Avec sa campagne d'extermination contre l'Ukraine, il se retrouve désormais lui-même dans un coin, isolé de l'Europe. L'Ukraine s'est révélée être un adversaire supérieur durant la première année de la guerre, mettant à nu les faiblesses de l'armée russe.

La façon dont Poutine a sous-estimé l'Occident

Poutine a également criminellement sous-estimé l'Europe et l'Occident: il s'est moqué d'eux en les qualifiant d'efféminés et de décadents. Ils ne pourraient «plus vivre sans foie gras, sans huîtres et sans libertés de genre». Et de poursuivre:

«Ils se considèrent manifestement comme appartenant à une caste supérieure et à une race supérieure»

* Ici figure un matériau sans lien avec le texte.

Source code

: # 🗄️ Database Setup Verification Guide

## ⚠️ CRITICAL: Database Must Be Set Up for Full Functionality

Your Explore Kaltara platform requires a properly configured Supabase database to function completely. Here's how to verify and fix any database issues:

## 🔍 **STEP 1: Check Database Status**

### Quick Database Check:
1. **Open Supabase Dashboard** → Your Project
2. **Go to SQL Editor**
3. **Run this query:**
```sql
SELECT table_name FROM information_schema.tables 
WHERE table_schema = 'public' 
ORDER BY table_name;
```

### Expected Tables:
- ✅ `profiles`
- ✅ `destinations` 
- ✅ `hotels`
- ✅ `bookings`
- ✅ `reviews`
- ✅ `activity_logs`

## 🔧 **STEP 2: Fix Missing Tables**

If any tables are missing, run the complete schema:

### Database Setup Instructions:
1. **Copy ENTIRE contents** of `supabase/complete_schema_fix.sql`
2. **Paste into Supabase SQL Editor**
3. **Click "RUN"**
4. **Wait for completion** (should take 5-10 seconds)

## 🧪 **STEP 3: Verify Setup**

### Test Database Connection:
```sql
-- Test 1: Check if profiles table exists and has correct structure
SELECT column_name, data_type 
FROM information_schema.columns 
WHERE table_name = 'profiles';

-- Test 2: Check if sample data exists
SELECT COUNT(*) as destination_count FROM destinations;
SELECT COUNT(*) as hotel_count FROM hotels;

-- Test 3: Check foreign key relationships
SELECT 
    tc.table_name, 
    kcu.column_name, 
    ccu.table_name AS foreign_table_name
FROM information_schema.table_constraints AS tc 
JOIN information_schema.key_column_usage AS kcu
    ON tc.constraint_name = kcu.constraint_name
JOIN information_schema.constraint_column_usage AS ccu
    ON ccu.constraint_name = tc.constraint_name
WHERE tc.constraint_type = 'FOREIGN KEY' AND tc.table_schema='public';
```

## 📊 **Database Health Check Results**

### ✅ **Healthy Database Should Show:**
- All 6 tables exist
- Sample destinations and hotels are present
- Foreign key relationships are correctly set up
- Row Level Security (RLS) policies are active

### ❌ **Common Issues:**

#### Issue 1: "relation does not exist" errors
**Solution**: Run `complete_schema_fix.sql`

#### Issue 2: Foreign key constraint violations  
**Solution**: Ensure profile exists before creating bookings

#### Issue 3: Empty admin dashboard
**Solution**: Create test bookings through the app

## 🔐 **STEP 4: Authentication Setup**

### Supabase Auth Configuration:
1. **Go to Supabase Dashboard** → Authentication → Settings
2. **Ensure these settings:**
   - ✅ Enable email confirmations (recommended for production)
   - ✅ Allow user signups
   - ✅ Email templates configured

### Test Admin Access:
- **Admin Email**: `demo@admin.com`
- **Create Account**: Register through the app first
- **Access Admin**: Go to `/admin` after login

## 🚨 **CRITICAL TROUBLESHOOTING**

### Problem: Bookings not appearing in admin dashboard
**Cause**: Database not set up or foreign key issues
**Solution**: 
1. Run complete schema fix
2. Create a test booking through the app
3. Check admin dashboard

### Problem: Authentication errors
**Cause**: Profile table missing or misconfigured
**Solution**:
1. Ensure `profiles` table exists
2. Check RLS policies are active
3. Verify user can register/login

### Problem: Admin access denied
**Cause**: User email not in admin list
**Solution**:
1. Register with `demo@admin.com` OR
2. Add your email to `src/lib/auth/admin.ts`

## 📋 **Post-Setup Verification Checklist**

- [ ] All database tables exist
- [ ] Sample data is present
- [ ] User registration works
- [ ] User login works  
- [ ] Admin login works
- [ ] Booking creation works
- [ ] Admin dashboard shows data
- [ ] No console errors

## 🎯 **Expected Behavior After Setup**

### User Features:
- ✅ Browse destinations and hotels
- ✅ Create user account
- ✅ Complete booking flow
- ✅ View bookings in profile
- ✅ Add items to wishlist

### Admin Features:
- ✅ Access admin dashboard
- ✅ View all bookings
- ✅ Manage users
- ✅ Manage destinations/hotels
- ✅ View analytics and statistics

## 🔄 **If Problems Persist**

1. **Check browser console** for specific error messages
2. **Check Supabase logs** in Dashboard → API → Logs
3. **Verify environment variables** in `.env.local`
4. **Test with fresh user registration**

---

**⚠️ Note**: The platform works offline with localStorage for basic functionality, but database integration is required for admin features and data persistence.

C'est ce qu'il a dit en mars 2022, alors qu'il s'attendait encore à une guerre éclatante. Il a vu le président américain Biden vieillissant, le chancelier allemand Scholz et le président ukrainien Zelensky comme des pitres.

Mais l'Occident détesté s'est montré étonnamment uni et énergique contre le régime de Poutine, et a jusqu'à présent réussi à repousser sa guerre intense.

Aux yeux de ses sujets, Poutine ne peut que gagner

En politique intérieure, Poutine ne semble pas encore menacé dans l'exercice de son pouvoir. Mais avec la mobilisation militaire, la guerre est définitivement arrivée en Russie depuis l'automne dernier. Le régime consacre, désormais, un tiers du budget de l'Etat aux dépenses militaires et à la sécurité intérieure.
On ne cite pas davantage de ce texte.